トンネルのお話 その3 シールド工法

初めてトンネル工事の撮影をしたのは昭和58年頃です。

20mほどの深さの立坑の螺旋階段を重いカメラ機材を持ちトンネルの入口(抗口)まで降りました。トロッコにカメラマンと2名で乗り込み、ププ-という発車音と共に坑内にガタンゴトンと入っていきます。トンネルといっても直径1.8m程の下水道本管で首をすくめていないと天井にぶつかりそうです。進む坑内はボルト締めされた鉄の輪が1mほどの間隔で連続して繋がっていました。

天井から時おりポタンポタンと水滴が垂れてきます。ワクワクする気持ちととんでもない所に来てしまったなあ—という気持ちが入り混じりました。10分程トロッコにゆられてトンネルの先端に到着。いざカメラを準備すると撮影機材の赤いランプが点滅しています。機材が結露して使えなくなってしまったのでした。この鉄の輪が1mほどの間隔で連続して繋がっているトンネルがシ-ルド工法の現場でした。

tunnel_4シールド工法は18世紀に英国のブルネルという人が開発し、最初にテムズ川の下に地下鉄トンネルを掘るために使用されたそうです。シ-ルドの語意は(保護する)という意味で、簡単に言うと茶筒のような鉄の輪の中で安全に工事が出来るトンネル掘削の方法です。最初は茶筒の内側から人力で掘っていましたがやがて機械化されました。

シールド機械の先端は回転するカッタ-で出来ています。このカッタ-で地山(じやま)を掘り進みます。1mほど掘り進むと茶筒の中で鋼鉄製やコンクリ-ト製のわっか(セグメント)を組上げます。このセグメントが連続して繋がることでトンネルが出来上がるわけです。シールドはこの組上げたセグメントを支えにしてジャッキで前進します。

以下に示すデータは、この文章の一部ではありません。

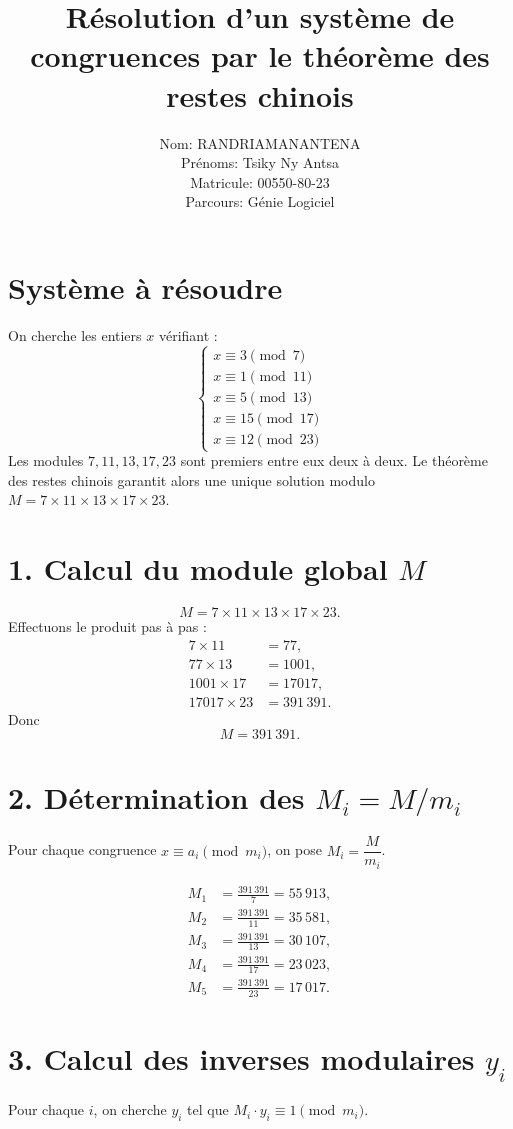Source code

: \documentclass[12pt,a4paper]{article}
\title{Résolution d’un système de congruences par le théorème des restes chinois}
\author{Nom: RANDRIAMANANTENA \\
Prénoms: Tsiky Ny Antsa \\
Matricule: 00550-80-23 \\
Parcours: Génie Logiciel}
\date{}
\begin{document}
\maketitle

\section*{Système à résoudre}
On cherche les entiers $x$ vérifiant :
\[
\begin{cases}
x \equiv 3 \pmod{7} \\
x \equiv 1 \pmod{11} \\
x \equiv 5 \pmod{13} \\
x \equiv 15 \pmod{17} \\
x \equiv 12 \pmod{23}
\end{cases}
\]
Les modules $7, 11, 13, 17, 23$ sont premiers entre eux deux à deux. Le théorème des restes chinois garantit alors une unique solution modulo $M = 7 \times 11 \times 13 \times 17 \times 23$.

\section*{1. Calcul du module global $M$}
\[
M = 7 \times 11 \times 13 \times 17 \times 23.
\]
Effectuons le produit pas à pas :
\begin{align*}
7 \times 11 &= 77,\\
77 \times 13 &= 1001,\\
1001 \times 17 &= 17017,\\
17017 \times 23 &= 391\,391.
\end{align*}
Donc
\[
\boxed{M = 391\,391}.
\]

\section*{2. Détermination des $M_i = M / m_i$}
Pour chaque congruence $x \equiv a_i \pmod{m_i}$, on pose $M_i = \dfrac{M}{m_i}$.

\begin{align*}
M_1 &= \frac{391\,391}{7} = 55\,913, \\
M_2 &= \frac{391\,391}{11} = 35\,581, \\
M_3 &= \frac{391\,391}{13} = 30\,107, \\
M_4 &= \frac{391\,391}{17} = 23\,023, \\
M_5 &= \frac{391\,391}{23} = 17\,017.
\end{align*}

\section*{3. Calcul des inverses modulaires $y_i$}
Pour chaque $i$, on cherche $y_i$ tel que $M_i \cdot y_i \equiv 1 \pmod{m_i}$.
\end{document}
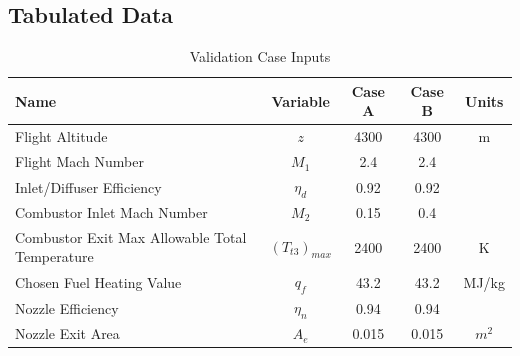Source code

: \documentclass[conf]{new-aiaa} %
\begin{document}
\subsection{Tabulated Data}
\begin{table}[H] %
    \caption{\label{tab:val_case_input}Validation Case Inputs}
    \centering
    \begin{tabular}{lcccc}
        \hline
        Name& Variable& Case A& Case B& Units\\\hline
        Flight Altitude& $z$& 4300& 4300& m\\
        Flight Mach Number& $M_1$& 2.4& 2.4\\
        Inlet/Diffuser Efficiency& $\eta_d$& 0.92& 0.92\\
        Combustor Inlet Mach Number& $M_2$& 0.15& 0.4\\
        Combustor Exit Max Allowable Total Temperature& $(T_{t3})_{max}$& 2400& 2400& K\\
        Chosen Fuel Heating Value& $q_f$& 43.2& 43.2& MJ/kg\\
        Nozzle Efficiency& $\eta_n$& 0.94& 0.94\\
        Nozzle Exit Area& $A_e$& 0.015& 0.015& $m^2$\\
        \hline
    \end{tabular}
\end{table}
\end{document}
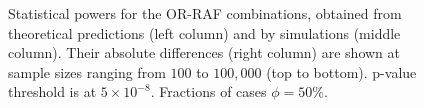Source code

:\begin{figure}[!tpb]
{        }%
\caption{
Statistical powers for the OR-RAF combinations, obtained from theoretical predictions (left column) and by simulations (middle column). Their absolute differences (right column) are shown at sample sizes ranging from $100$ to $100,000$ (top to bottom).
p-value threshold is at $5\times10^{-8}$.
Fractions of cases $\phi=50\%$.
}\label{fig:phi05}
\end{figure}

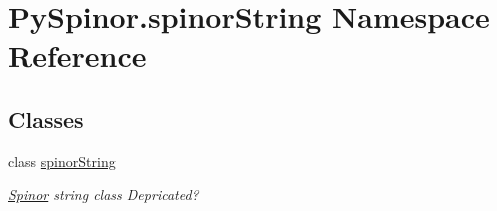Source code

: \hypertarget{namespace_py_spinor_1_1spinor_string}{}\section{Py\+Spinor.\+spinor\+String Namespace Reference}
\label{namespace_py_spinor_1_1spinor_string}
\subsection*{Classes}
\begin{DoxyCompactItemize}
\item 
class \hyperlink{class_py_spinor_1_1spinor_string_1_1spinor_string}{spinor\+String}
\begin{DoxyCompactList}\small\item\em \hyperlink{namespace_py_spinor_1_1_spinor}{Spinor} string class Depricated? \end{DoxyCompactList}\end{DoxyCompactItemize}
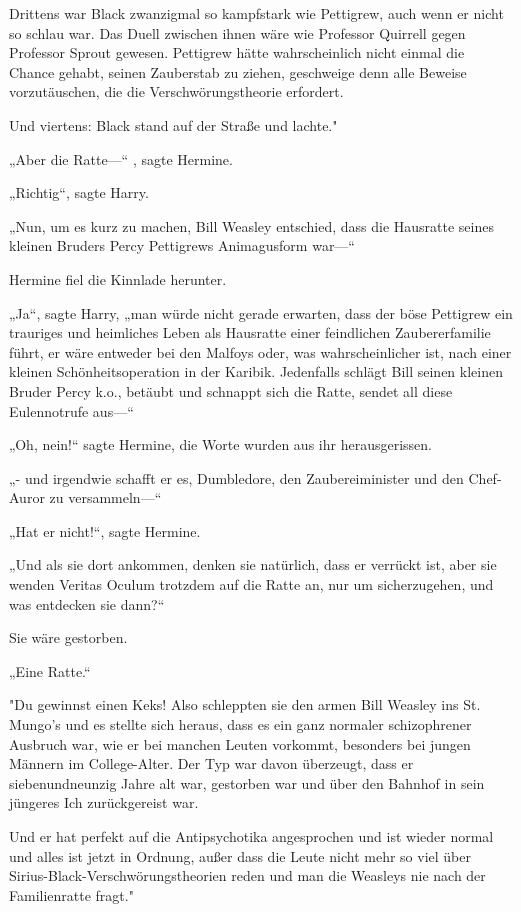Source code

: {Drittens war Black zwanzigmal so kampfstark wie Pettigrew, auch wenn er nicht so schlau war. Das Duell zwischen ihnen wäre wie Professor Quirrell gegen Professor Sprout gewesen. Pettigrew hätte wahrscheinlich nicht einmal die Chance gehabt, seinen Zauberstab zu ziehen, geschweige denn alle Beweise vorzutäuschen, die die Verschwörungstheorie erfordert.

Und viertens: Black stand auf der Straße und lachte."

„Aber die Ratte—“ , sagte Hermine.

„Richtig“, sagte Harry.

„Nun, um es kurz zu machen, Bill Weasley entschied, dass die Hausratte seines kleinen Bruders Percy Pettigrews Animagusform war—“

Hermine fiel die Kinnlade herunter.

„Ja“, sagte Harry, „man würde nicht gerade erwarten, dass der böse Pettigrew ein trauriges und heimliches Leben als Hausratte einer feindlichen Zaubererfamilie führt, er wäre entweder bei den Malfoys oder, was wahrscheinlicher ist, nach einer kleinen Schönheitsoperation in der Karibik. Jedenfalls schlägt Bill seinen kleinen Bruder Percy k.o., betäubt und schnappt sich die Ratte, sendet all diese Eulennotrufe aus—“

„Oh, nein!“ sagte Hermine, die Worte wurden aus ihr herausgerissen.

„- und irgendwie schafft er es, Dumbledore, den Zaubereiminister und den Chef-Auror zu versammeln—“

„Hat er nicht!“, sagte Hermine.

„Und als sie dort ankommen, denken sie natürlich, dass er verrückt ist, aber sie wenden Veritas Oculum trotzdem auf die Ratte an, nur um sicherzugehen, und was entdecken sie dann?“

Sie wäre gestorben.

„Eine Ratte.“

"Du gewinnst einen Keks! Also schleppten sie den armen Bill Weasley ins St. Mungo's und es stellte sich heraus, dass es ein ganz normaler schizophrener Ausbruch war, wie er bei manchen Leuten vorkommt, besonders bei jungen Männern im College-Alter. Der Typ war davon überzeugt, dass er siebenundneunzig Jahre alt war, gestorben war und über den Bahnhof in sein jüngeres Ich zurückgereist war.

Und er hat perfekt auf die Antipsychotika angesprochen und ist wieder normal und alles ist jetzt in Ordnung, außer dass die Leute nicht mehr so viel über Sirius-Black-Verschwörungstheorien reden und man die Weasleys nie nach der Familienratte fragt."

}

シールド工事で大切な注意点があります。それは掘り進んだ土砂(ズリ)の量だけ前進するということです。当たり前のようですが、このバランスが崩れると大変なのです。例えば10掘って8しか前進しなければ地山とカッタ-の間に隙間が出来てしまい(地盤沈下)等という大変な事態を招いてしまいます。人に例えれば食べた分だけ歩いて運動しましょうと言うことでしょうか?